Writers Erick Freitas and Ulises Farinas have proven their storytelling can get wickedly imaginative and imaginatively wicked. Each story delivers art from a wide spectrum and you’d be hard pressed to find anything as creative as this book every month.
The stories in this issue.
Fine, you have my attention. What’s good about it?
As with most anthologies you really need to break down each story to see if the book is worth your buck. Let’s start with the first story about the murder robot, called Edith and the Murderbot. This story is drawn by Jelena Djordjevic with fine detail and a somewhat scary yet sad looking robot as the protagonist. Apparently these Murderbots have a reputation, but this one just wants to get warm and get a bit of oil in its joints. It’s one of those stories that plays with your expectations and it’s a lot of fun partially due to the solemn nature of the art, but also because of the wicked twist ending. If you dug Iron Giant you’ll love this.

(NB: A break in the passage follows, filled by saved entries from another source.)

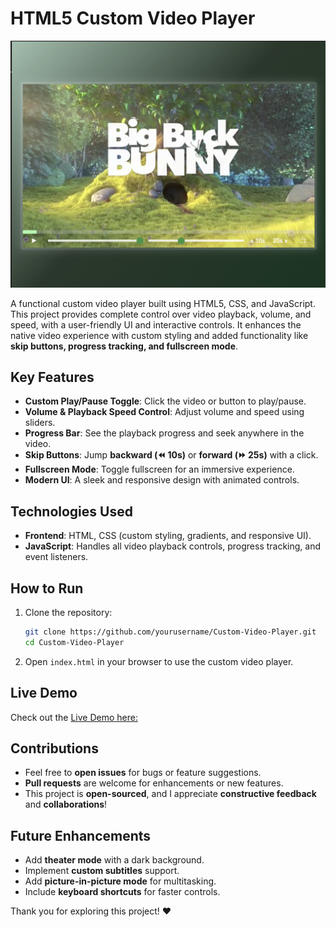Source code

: # HTML5 Custom Video Player

![project SS](image.png)

A functional custom video player built using HTML5, CSS, and JavaScript. This project provides complete control over video playback, volume, and speed, with a user-friendly UI and interactive controls. It enhances the native video experience with custom styling and added functionality like **skip buttons, progress tracking, and fullscreen mode**.

## Key Features
- **Custom Play/Pause Toggle**: Click the video or button to play/pause.
- **Volume & Playback Speed Control**: Adjust volume and speed using sliders.
- **Progress Bar**: See the playback progress and seek anywhere in the video.
- **Skip Buttons**: Jump **backward (⏪ 10s)** or **forward (⏩ 25s)** with a click.
- **Fullscreen Mode**: Toggle fullscreen for an immersive experience.
- **Modern UI**: A sleek and responsive design with animated controls.

## Technologies Used
- **Frontend**: HTML, CSS (custom styling, gradients, and responsive UI).
- **JavaScript**: Handles all video playback controls, progress tracking, and event listeners.

## How to Run
1. Clone the repository:
   ```bash
   git clone https://github.com/yourusername/Custom-Video-Player.git
   cd Custom-Video-Player
   ```
2. Open `index.html` in your browser to use the custom video player.

## Live Demo
Check out the [Live Demo here:](https://chrisroland.github.io/HTML5-Custom-Video-Player/)

## Contributions
- Feel free to **open issues** for bugs or feature suggestions.
- **Pull requests** are welcome for enhancements or new features.
- This project is **open-sourced**, and I appreciate **constructive feedback** and **collaborations**!

## Future Enhancements
- Add **theater mode** with a dark background.
- Implement **custom subtitles** support.
- Add **picture-in-picture mode** for multitasking.
- Include **keyboard shortcuts** for faster controls.

Thank you for exploring this project! ❤️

The next story is called Caballo del Morte and the art is by Victor Puchalski. This story pops nicely with Puchalski’s art that has a comic strip sensibility and a lot of color. Panels are square, but also get wavy and later still it gets even funkier with characters leaning on word balloons. It gives the story an uneasy feel making the story seem psychedelic in nature. The story certainly fits the art as it’s silly, comical and ultimately all leading to a joke you might have guessed.
Following this story is Dog Eat World with art by Hyendo Park. This story all hinges on whether or not we can believe a man has uncovered his dog’s social media page. He soon sees his dog check in at a park and finds him walking a person. Mostly told with images it’s quick and tells a tale at face value, but you might want to go back and reread it to see some hidden clues. Park draws in a style that reminds me of Rafael Albuquerque. It’s highly detailed and incredibly expressive.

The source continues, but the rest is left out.